Word-machine

A word generator from dictionary in Python

Check out on GitHub

Word-Machine

Documentation:


Summary

Description

word-machine is a word generator based on statistical analysis of an input dictionary.

The algorithm is based on two main methods : the first one reads the dictionary and completes a matrix by counting how many times each a letter is followed by each other letter. The second method uses these statistics to create a new word that looks like the words from the dictionary.

Original idea

The generator and how it works have been imagined in the first place by David Louapre, a French science popularizer.

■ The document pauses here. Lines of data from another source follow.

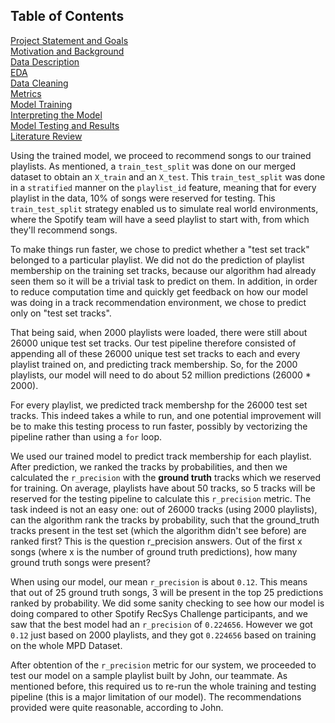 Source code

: ## Table of Contents
[Project Statement and Goals](https://tralpha.github.io/spotify-project/project-statement-and-goals.html) <br>
[Motivation and Background](https://tralpha.github.io/spotify-project/motivation-and-background.html) <br>
[Data Description](https://tralpha.github.io/spotify-project/data-description.html) <br>
[EDA](https://tralpha.github.io/spotify-project/eda.html) <br>
[Data Cleaning](https://tralpha.github.io/spotify-project/data-cleaning.html) <br>
[Metrics](https://tralpha.github.io/spotify-project/metrics.html) <br>
[Model Training](https://tralpha.github.io/spotify-project/model-training.html) <br>
[Interpreting the Model](https://tralpha.github.io/spotify-project/interpreting-the-model.html) <br>
[Model Testing and Results](https://tralpha.github.io/spotify-project/model-testing-and-results.html) <br>
[Literature Review](https://tralpha.github.io/spotify-project/literature-review.html) <br>

Using the trained model, we proceed to recommend songs to our trained playlists. As mentioned, a `train_test_split` was done on our merged dataset to obtain an `X_train` and an `X_test`. This `train_test_split` was done in a `stratified` manner on the `playlist_id` feature, meaning that for every playlist in the data, 10% of songs were reserved for testing. This `train_test_split` strategy enabled us to simulate real world environments, where the Spotify team will have a seed playlist to start with, from which they'll recommend songs.

To make things run faster, we chose to predict whether a "test set track" belonged to a particular playlist. We did not do the prediction of playlist membership on the training set tracks, because our algorithm had already seen them so it will be a trivial task to predict on them. In addition, in order to reduce computation time and quickly get feedback on how our model was doing in a track recommendation environment, we chose to predict only on "test set tracks".

That being said, when 2000 playlists were loaded, there were still about 26000 unique test set tracks. Our test pipeline therefore consisted of appending all of these 26000 unique test set tracks to each and every playlist trained on, and predicting track membership. So, for the 2000 playlists, our model will need to do about 52 million predictions (26000 * 2000). 

For every playlist, we predicted track membershp for the 26000 test set tracks. This indeed takes a while to run, and one potential improvement will be to make this testing process to run faster, possibly by vectorizing the pipeline rather than using a `for` loop. 

We used our trained model to predict track membership for each playlist. After prediction, we ranked the tracks by probabilities, and then we calculated the `r_precision` with the **ground truth** tracks which we reserved for training. On average, playlists have about 50 tracks, so 5 tracks will be reserved for the testing pipeline to calculate this `r_precision` metric. The task indeed is not an easy one: out of 26000 tracks (using 2000 playlists), can the algorithm rank the tracks by probability, such that the ground_truth tracks present in the test set (which the algorithm didn't see before) are ranked first? This is the question r_precision answers. Out of the first x songs (where x is the number of ground truth predictions), how many ground truth songs were present? 

When using our model, our mean `r_precision` is about `0.12`. This means that out of 25 ground truth songs, 3 will be present in the top 25 predictions ranked by probability. We did some sanity checking to see how our model is doing compared to other Spotify RecSys Challenge participants, and we saw that the best model had an `r_precision` of `0.224656`. However we got `0.12` just based on 2000 playlists, and they got `0.224656` based on training on the whole MPD Dataset.

After obtention of the `r_precision` metric for our system, we proceeded to test our model on a sample playlist built by John, our teammate. As mentioned before, this required us to re-run the whole training and testing pipeline (this is a major limitation of our model). The recommendations provided were quite reasonable, according to John.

Please make sure to watch his video : La machine à inventer des mots (avec Code MU) — Science étonnante #17. It only has auto-generated subtitles and it talks about the French language, but I’m sure it will be OK.

Run the demo

One word-machine is installed, you should be able to run python3 word-machine.py -d helloworld.txt -g 1, the output will be HelloWorld!.

Dictionary processing

As long as dictionary processing can be quite long, a few methods are given to help you manage it. These methods can low-case every word in the dictionary, remove acronyms, remove duplicated words between singular and plural forms, even remove every word that contains at least one character that is not in the alphabet file (see the options below for more details). The dictionary is always sorted and duplicates are removed.

Every line from the dictionary starting with the # character will be treated as a comment.

Results

English-version example will arrive soon.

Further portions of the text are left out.